WORK REQUIRED:
Count the lines below in which "placement" appears, then give that number by itself.

=== WORKING DATA ===

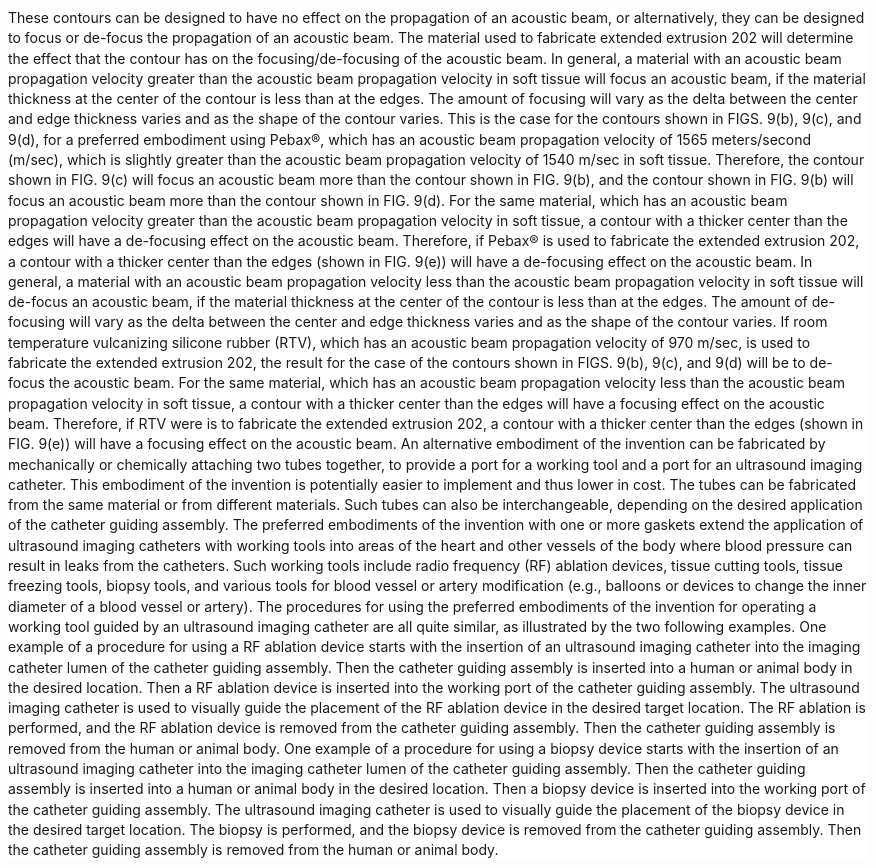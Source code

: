 These contours can be designed to have no effect on the propagation of an acoustic beam, or alternatively, they can be designed to focus or de-focus the propagation of an acoustic beam. The material used to fabricate extended extrusion 202 will determine the effect that the contour has on the focusing/de-focusing of the acoustic beam.
In general, a material with an acoustic beam propagation velocity greater than the acoustic beam propagation velocity in soft tissue will focus an acoustic beam, if the material thickness at the center of the contour is less than at the edges. The amount of focusing will vary as the delta between the center and edge thickness varies and as the shape of the contour varies. This is the case for the contours shown in FIGS. 9(b), 9(c), and 9(d), for a preferred embodiment using Pebax®, which has an acoustic beam propagation velocity of 1565 meters/second (m/sec), which is slightly greater than the acoustic beam propagation velocity of 1540 m/sec in soft tissue. Therefore, the contour shown in FIG. 9(c) will focus an acoustic beam more than the contour shown in FIG. 9(b), and the contour shown in FIG. 9(b) will focus an acoustic beam more than the contour shown in FIG. 9(d). For the same material, which has an acoustic beam propagation velocity greater than the acoustic beam propagation velocity in soft tissue, a contour with a thicker center than the edges will have a de-focusing effect on the acoustic beam. Therefore, if Pebax® is used to fabricate the extended extrusion 202, a contour with a thicker center than the edges (shown in FIG. 9(e)) will have a de-focusing effect on the acoustic beam.
In general, a material with an acoustic beam propagation velocity less than the acoustic beam propagation velocity in soft tissue will de-focus an acoustic beam, if the material thickness at the center of the contour is less than at the edges. The amount of de-focusing will vary as the delta between the center and edge thickness varies and as the shape of the contour varies. If room temperature vulcanizing silicone rubber (RTV), which has an acoustic beam propagation velocity of 970 m/sec, is used to fabricate the extended extrusion 202, the result for the case of the contours shown in FIGS. 9(b), 9(c), and 9(d) will be to de-focus the acoustic beam. For the same material, which has an acoustic beam propagation velocity less than the acoustic beam propagation velocity in soft tissue, a contour with a thicker center than the edges will have a focusing effect on the acoustic beam. Therefore, if RTV were is to fabricate the extended extrusion 202, a contour with a thicker center than the edges (shown in FIG. 9(e)) will have a focusing effect on the acoustic beam.
An alternative embodiment of the invention can be fabricated by mechanically or chemically attaching two tubes together, to provide a port for a working tool and a port for an ultrasound imaging catheter. This embodiment of the invention is potentially easier to implement and thus lower in cost. The tubes can be fabricated from the same material or from different materials. Such tubes can also be interchangeable, depending on the desired application of the catheter guiding assembly.
The preferred embodiments of the invention with one or more gaskets extend the application of ultrasound imaging catheters with working tools into areas of the heart and other vessels of the body where blood pressure can result in leaks from the catheters. Such working tools include radio frequency (RF) ablation devices, tissue cutting tools, tissue freezing tools, biopsy tools, and various tools for blood vessel or artery modification (e.g., balloons or devices to change the inner diameter of a blood vessel or artery). The procedures for using the preferred embodiments of the invention for operating a working tool guided by an ultrasound imaging catheter are all quite similar, as illustrated by the two following examples.
One example of a procedure for using a RF ablation device starts with the insertion of an ultrasound imaging catheter into the imaging catheter lumen of the catheter guiding assembly. Then the catheter guiding assembly is inserted into a human or animal body in the desired location. Then a RF ablation device is inserted into the working port of the catheter guiding assembly. The ultrasound imaging catheter is used to visually guide the placement of the RF ablation device in the desired target location. The RF ablation is performed, and the RF ablation device is removed from the catheter guiding assembly. Then the catheter guiding assembly is removed from the human or animal body.
One example of a procedure for using a biopsy device starts with the insertion of an ultrasound imaging catheter into the imaging catheter lumen of the catheter guiding assembly. Then the catheter guiding assembly is inserted into a human or animal body in the desired location. Then a biopsy device is inserted into the working port of the catheter guiding assembly. The ultrasound imaging catheter is used to visually guide the placement of the biopsy device in the desired target location. The biopsy is performed, and the biopsy device is removed from the catheter guiding assembly. Then the catheter guiding assembly is removed from the human or animal body.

===

RESULT OF THIS TASK:
2